Yes, my foolish, coffee-freaky colleague and I were boasting to a young entomologist about a recent roach experience (see: An unscientific report on le cucaracha). We regaled him up and down about our long and intimate contact with roaches. We went so far as to say (yes we were, and quite possibly still are, complete idiots), “Nothing you could show us would bother us!”

The budding entomologist got an evil look in his eye, which under any other circumstances besides the ego-flush I was in the helpless grip of, would have made me run screaming like a seven year-old child for mommy. Then he said, Peter Lorre slipperiness dripping from his lips, “Well, I could show you some amazing roaches, if roaches are what interest you!”
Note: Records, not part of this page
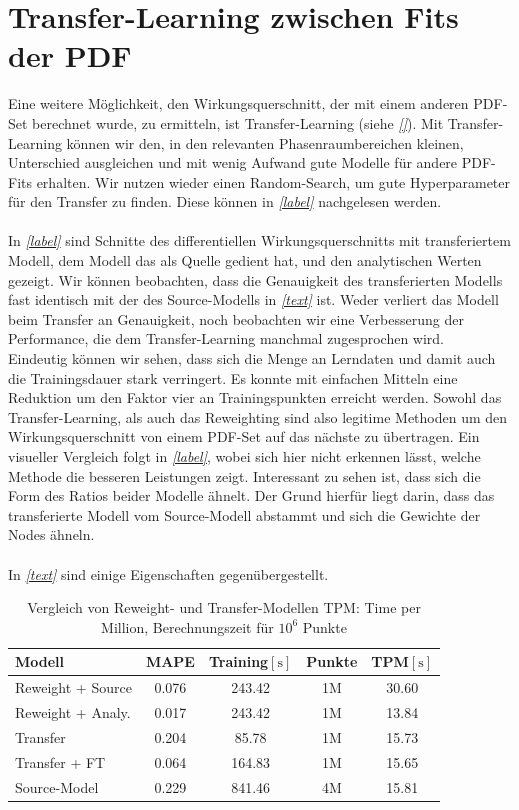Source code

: \section{Transfer-Learning zwischen Fits der PDF}
Eine weitere Möglichkeit, den Wirkungsquerschnitt, der mit einem anderen PDF-Set berechnet wurde, zu ermitteln, ist Transfer-Learning (siehe \textit{\autoref{}}). Mit Transfer-Learning können wir den, in den relevanten Phasenraumbereichen kleinen, Unterschied ausgleichen und mit wenig Aufwand gute Modelle für andere PDF-Fits erhalten. Wir nutzen wieder einen Random-Search, um gute Hyperparameter für den Transfer zu finden. Diese können in \textit{\autoref{label}} nachgelesen werden.\\
\\
In \textit{\autoref{label}} sind Schnitte des differentiellen Wirkungsquerschnitts mit transferiertem Modell, dem Modell das als Quelle gedient hat, und den analytischen Werten gezeigt. Wir können beobachten, dass die Genauigkeit des transferierten Modells fast identisch mit der des Source-Modells in \textit{\autoref{text}} ist. Weder verliert das Modell beim Transfer an Genauigkeit, noch beobachten wir eine Verbesserung der Performance, die dem Transfer-Learning manchmal zugesprochen wird.\\
Eindeutig können wir sehen, dass sich die Menge an Lerndaten und damit auch die Trainingsdauer stark verringert. Es konnte mit einfachen Mitteln eine Reduktion um den Faktor vier an Trainingspunkten erreicht werden. Sowohl das Transfer-Learning, als auch das Reweighting sind also legitime Methoden um den Wirkungsquerschnitt von einem PDF-Set auf das nächste zu übertragen. Ein visueller Vergleich folgt in \textit{\autoref{label}}, wobei sich hier nicht erkennen lässt, welche Methode die besseren Leistungen zeigt. Interessant zu sehen ist, dass sich die Form des Ratios beider Modelle ähnelt. Der Grund hierfür liegt darin, dass das transferierte Modell vom Source-Modell abstammt und sich die Gewichte der Nodes ähneln.\\
\\
In \textit{\autoref{text}} sind einige Eigenschaften gegenübergestellt.
\begin{table} %
	\centering
	\begin{tabular}{|l|c|c|c|c|}
		\hline
		Modell & MAPE & Training$[\text{s}]$ & Punkte & TPM$[\text{s}]$ \\
		\hline
		Reweight + Source & 0.076 & 243.42 & 1M & 30.60 \\
		Reweight + Analy. &  0.017 & 243.42 & 1M & 13.84 \\
		Transfer & 0.204 & 85.78 & 1M & 15.73\\
		Transfer + FT & 0.064 & 164.83 & 1M & 15.65 \\
		Source-Model & 0.229 & 841.46 & 4M & 15.81\\
		\hline
	\end{tabular}
	\caption{Vergleich von Reweight- und Transfer-Modellen TPM: Time per Million, Berechnungszeit für $10^{6}$ Punkte}
\end{table}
Yes, we felt ready for the tiger shark of roaches and foolishly said, “Lead on!”

In retrospect, I swear this guy actually rubbed his hands together, cackled, and for one stupifying moment exactly resembled Gollum about to lead Frodo and Sam into Shelob’s lair!
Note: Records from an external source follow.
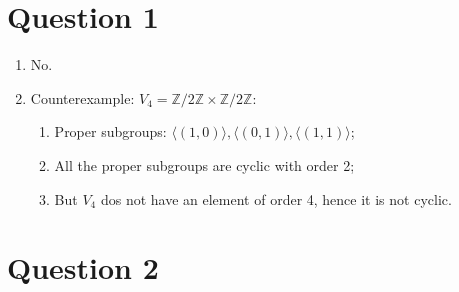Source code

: \documentclass[11pt]{article}
\newcommand{\ZZ}{\mathbb{Z}}
\begin{document}
\section*{Question 1}

\begin{enumerate}
    \item No.
    \item Counterexample: $V_4=\ZZ/2\ZZ\times \ZZ/2\ZZ$:
    \begin{enumerate}
        \item Proper subgroups: $\langle(1,0)\rangle,\langle(0,1)\rangle,\langle(1,1)\rangle$;
        \item All the proper subgroups are cyclic with order 2;
        \item But $V_4$ dos not have an element of order 4, hence it is not cyclic.
    \end{enumerate}
\end{enumerate}

\newpage

\section*{Question 2}
\end{document}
In about to be smacked hardspect, we innocently followed our scientist to his Zoology lab. There, perched inauspiciously in a far corner, was a medium-sized aquarium. From a distance I could see it contained a bowl, a largish branch and a bunch of leaf-like things.

“Ah, here are my little darlings,” the Peter Lorre entomologist sighed, almost ecstatically. He seemed to be deliberately blocking our view of the aquarium as we approached. With a flourish, like the swish of a cape, he stepped dramatically aside, waved his arm, and hey presto, they appeared before our staggered eyes: six hissing wingless roaches from Madagascar. Like Woody Allen in some barely-remembered frantic epic of years gone by, for one horrifying moment they seemed the size of a Buick, but no, really, they were only three or four inches long!

Peter Lorre reached inside the aquarium and picked one up, cradled it in his hand against his chest, stroked its back lovingly for a moment, then offered it to us, the leer obvious on his face.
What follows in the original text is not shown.